# DATASET RECORDS
=== Section Start ===

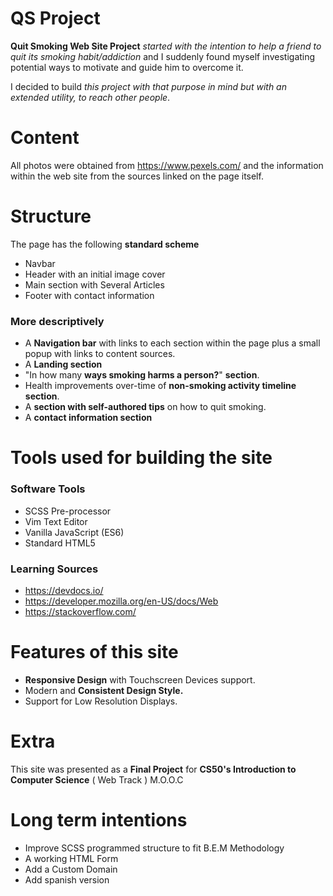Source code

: ﻿# QS Project

**Quit Smoking Web Site Project** _started with the intention to help a friend to quit its smoking habit/addiction_ and I suddenly found myself investigating potential ways to motivate and guide him to overcome it.

I decided to build _this project with that purpose in mind but with an extended utility, to reach other people_.

# Content
All photos were obtained from https://www.pexels.com/ 
and the information within the web site from the sources linked on the page itself.

# Structure
The page has the following **standard scheme**
* Navbar
* Header with an initial image cover
* Main section with Several Articles
* Footer with contact information
 
### More descriptively
* A **Navigation bar** with links to each section within the page plus a small popup with links to content sources.
* A **Landing section**
* "In how many **ways smoking harms a person?**" **section**.
* Health improvements over-time of **non-smoking activity timeline section**.
* A **section with self-authored tips** on how to quit smoking.
* A **contact information section**


# Tools used for building the site
### Software Tools
* SCSS Pre-processor
*  Vim Text Editor
* Vanilla JavaScript (ES6)
* Standard HTML5
### Learning Sources
* https://devdocs.io/
*  https://developer.mozilla.org/en-US/docs/Web
* https://stackoverflow.com/

# Features of this site
* **Responsive Design** with Touchscreen Devices support.
* Modern and **Consistent Design Style.**
* Support for Low Resolution Displays.

# Extra
This site was presented as a **Final Project** for **CS50's Introduction to Computer Science** ( Web Track ) M.O.O.C

# Long term intentions
* Improve SCSS programmed structure to fit B.E.M Methodology
* A working HTML Form
* Add a Custom Domain
* Add spanish version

=== Section End ===

# TO DO
Wherever a line of the material has the word "smoking", add it to a tally; give only the final number.

# RESPONSE FOR THIS EXERCISE
4